The time series measurement data were not available in any references as it is normal for drive test [12] results to be shown as a distribution of different RSS ranges accumulated throughout the drive test, but the results are broadly compatible with the contour plots in [13].

6. Discussion and Conclusions

RBS attacks pose a significant threat to cellular communication networks and subscribers which can have devastating effects in V2X scenarios. This paper describes the simulation of a platoon of autonomous vehicles moving through an area of 5G radio coverage, and periodically calculates the RSS. As can be seen from various attack scenarios, there is potential for a compromised BS to be masqueraded by the RBS, which will assume control of the UE. When such an event occurs, an UE can be captured for tens of seconds. This is sufficient time to steal information or cause a car accident.

The simulation model can generate a realistic dataset of radio information and RSS measurements in a reconfigurable scenario with multiple legitimate base stations and a numerous rogues. The dataset is created using radio propagation models and aims to generate measurement reports that exhibit characteristics that would be normally evident in a real drive test. Our experiments show that a dataset that would represent a 20-min drive test can be obtained in only 15 s of simulation. Consequently, this method enables researchers to quickly develop various geographical and radio scenarios and generate MR data in the absence of abnormal radio propagation situations.

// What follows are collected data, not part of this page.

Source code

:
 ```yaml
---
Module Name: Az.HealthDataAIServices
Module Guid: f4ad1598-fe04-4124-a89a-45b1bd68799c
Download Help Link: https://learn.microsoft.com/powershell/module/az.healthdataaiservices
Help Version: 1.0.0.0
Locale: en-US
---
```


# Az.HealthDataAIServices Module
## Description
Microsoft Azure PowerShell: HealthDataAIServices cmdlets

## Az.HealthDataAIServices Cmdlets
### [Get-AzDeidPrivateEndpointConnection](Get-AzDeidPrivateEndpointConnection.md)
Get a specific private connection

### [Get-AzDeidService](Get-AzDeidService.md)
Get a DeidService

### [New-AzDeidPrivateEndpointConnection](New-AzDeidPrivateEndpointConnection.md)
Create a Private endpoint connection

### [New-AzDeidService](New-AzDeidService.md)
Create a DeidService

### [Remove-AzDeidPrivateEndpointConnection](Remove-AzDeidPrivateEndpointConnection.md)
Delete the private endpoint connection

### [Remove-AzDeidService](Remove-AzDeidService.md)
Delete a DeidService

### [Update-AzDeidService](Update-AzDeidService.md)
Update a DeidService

As the broadcast channels of gNodeB elements in 5G and previous standards must contain unciphered information so that UEs can identify each BS and decide whether to attach, RBS attacks are always possible. However, by exploiting the data provided in the MRs, the network may look for aberrant behaviour to indicate that an RBS is trying to capture the UE. The work to date described in this paper presents the specifications of a tool for generating realistic streams of RSS data. A software platform was developed to simulate signals from legitimate BS units and variable positioned RBSs. The dataset yielded from this stage was approximately 7 h of drive test results passing 30 legitimate BSs. It seems likely that an ML-based solution can yield a robust and adaptive RBS identification mechanism that can be trained on a large set of signal strength measurements covering many different scenarios.

The proposed novel flexible data generator creates received signal-level reports based on vehicles platooning scenarios. Users can generate a highway scenario that is hundreds of kilometres long with randomised locations of base station and variable speed of the vehicles. The simulation runs 80 times faster than real time so that we can generate large time series datasets of a UE’s measurement reports, which can then be used to design new techniques for detecting RBS attacks.

The next step of this work will involve using this dataset to develop high-performance models for the detection of RBS so that they can be rejected before being considered for handover. This will exploit the output from the simulator to design ML methods to identify RBS attacks and protect against them.